Government Sets National Health Goals for 2010
Jan. 25, 2000 (Washington) -- Amid almost blizzard-like conditions in the nation's capital on Tuesday, Secretary of Health and Human Services (HHS) Donna Shalala and U.S. Surgeon General David Satcher, MD, unveiled the nation's health goals for the upcoming decade.
"We are not satisfied with what we have done so far, but it is this dissatisfaction that drives us," they told the audience.
The goals, called 'Healthy People 2010,' are broad-reaching for a nation that only achieved about 60% of its health goals for the year 2000. Focusing on two major themes -- increasing both quality and length of life, and eliminating racial and ethnic disparities -- the goals are based on a staggering 467 objectives grouped into 28 "focus areas."
The "focus areas" are devoted to an array of diseases and conditions, while the objectives target specific interventions designed to reduce or eliminate illness, disability, and premature death. A number of these objectives have already been achieved, says Satcher, who cites the decline in cancer deaths as an example. "But we are concerned that despite these achievements, Americans have become less active and that there is a disparity in racial and ethnic progress," he says.
To address these disparities, 10 new measures were also unveiled Tuesday. With these measures, Americans can assess the overall health of the nation and that of their respective communities. The "leading health indicators" cover physical activity, overweight and obesity, tobacco use, substance abuse, mental health, injury and violence, environmental quality, immunization, responsible sexual behavior, and access to health care.
"These measures will help ensure that we are directing resources to the people who need them," says Shalala. The federal role will be to help communities communicate these objectives through public educational campaigns, she says. "We need to get hip," she says, because Americans already are getting the majority of their health information from popular media such as television and the Internet.
In fact, says Shalala, "about 40% of all the 'hits' on the Internet are for health purposes." In recognition of this trend, she says, HHS already has established an antismoking Web site targeted at girls aged 3-12 that receives about 1 million hits per day. The site is co-promoted by members of the U.S. women's soccer team, some of whom also attended today's launch of the government's health goals.
"It would be easier to do all these things if everyone had health insurance," admits Shalala. However, "insurance is no guarantee that people have access to services," she says. "Our position is that we can't wait. There are many things that we can do ourselves that don't require an insurance card."

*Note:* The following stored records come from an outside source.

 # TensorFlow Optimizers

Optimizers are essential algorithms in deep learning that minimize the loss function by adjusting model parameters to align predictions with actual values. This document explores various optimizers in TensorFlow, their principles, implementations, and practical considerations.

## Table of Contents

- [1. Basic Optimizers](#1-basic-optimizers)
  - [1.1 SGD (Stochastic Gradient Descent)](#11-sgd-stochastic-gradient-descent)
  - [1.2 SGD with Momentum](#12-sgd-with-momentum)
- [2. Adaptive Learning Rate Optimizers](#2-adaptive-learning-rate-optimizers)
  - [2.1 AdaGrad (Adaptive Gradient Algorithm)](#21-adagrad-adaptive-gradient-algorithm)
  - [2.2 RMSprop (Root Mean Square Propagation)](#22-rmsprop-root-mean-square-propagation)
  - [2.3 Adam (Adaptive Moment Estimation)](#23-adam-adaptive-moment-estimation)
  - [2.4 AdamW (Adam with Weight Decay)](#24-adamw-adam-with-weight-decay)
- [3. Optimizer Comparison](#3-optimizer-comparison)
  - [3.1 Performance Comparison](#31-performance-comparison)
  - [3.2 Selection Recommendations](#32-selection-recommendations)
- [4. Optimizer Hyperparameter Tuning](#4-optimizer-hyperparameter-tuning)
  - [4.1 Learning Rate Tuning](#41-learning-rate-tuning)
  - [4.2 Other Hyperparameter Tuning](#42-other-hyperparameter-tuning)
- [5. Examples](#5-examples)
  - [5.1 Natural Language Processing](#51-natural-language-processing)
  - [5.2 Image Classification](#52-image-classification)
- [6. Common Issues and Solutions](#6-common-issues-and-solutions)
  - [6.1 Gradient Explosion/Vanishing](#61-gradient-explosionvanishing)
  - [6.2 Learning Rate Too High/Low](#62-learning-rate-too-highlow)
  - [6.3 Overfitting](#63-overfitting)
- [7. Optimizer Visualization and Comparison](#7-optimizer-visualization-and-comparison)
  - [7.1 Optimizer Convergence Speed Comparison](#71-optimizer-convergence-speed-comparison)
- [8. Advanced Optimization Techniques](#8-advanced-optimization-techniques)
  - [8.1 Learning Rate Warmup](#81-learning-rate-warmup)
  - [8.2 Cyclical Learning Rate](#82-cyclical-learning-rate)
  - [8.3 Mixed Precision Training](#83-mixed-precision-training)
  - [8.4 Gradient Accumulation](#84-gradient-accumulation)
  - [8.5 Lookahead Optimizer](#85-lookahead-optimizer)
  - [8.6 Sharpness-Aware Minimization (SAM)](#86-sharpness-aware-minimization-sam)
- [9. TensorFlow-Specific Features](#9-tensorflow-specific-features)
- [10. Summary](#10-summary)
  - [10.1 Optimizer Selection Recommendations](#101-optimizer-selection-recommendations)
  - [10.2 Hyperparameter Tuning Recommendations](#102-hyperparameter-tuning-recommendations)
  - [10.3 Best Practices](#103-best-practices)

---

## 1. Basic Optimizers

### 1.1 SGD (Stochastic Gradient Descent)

Nevertheless, she confirms, President Clinton will announce in his State of the Union address a plan that would create the largest health care coverage initiative since the inception of Medicare. The plan reportedly would allow families with incomes higher than required for Medicaid eligibility -- but too low to afford private health insurance -- to enroll in the state Children's Health Insurance Program (CHIP).
The objective of Healthy People 2010 is to ensure that the nation will not need to face future declines in children's health, says Shalala. By giving communities more aggregated data, she says, America will be able to put proper focus on both the people who need attention and healthy habits that deserve publicity.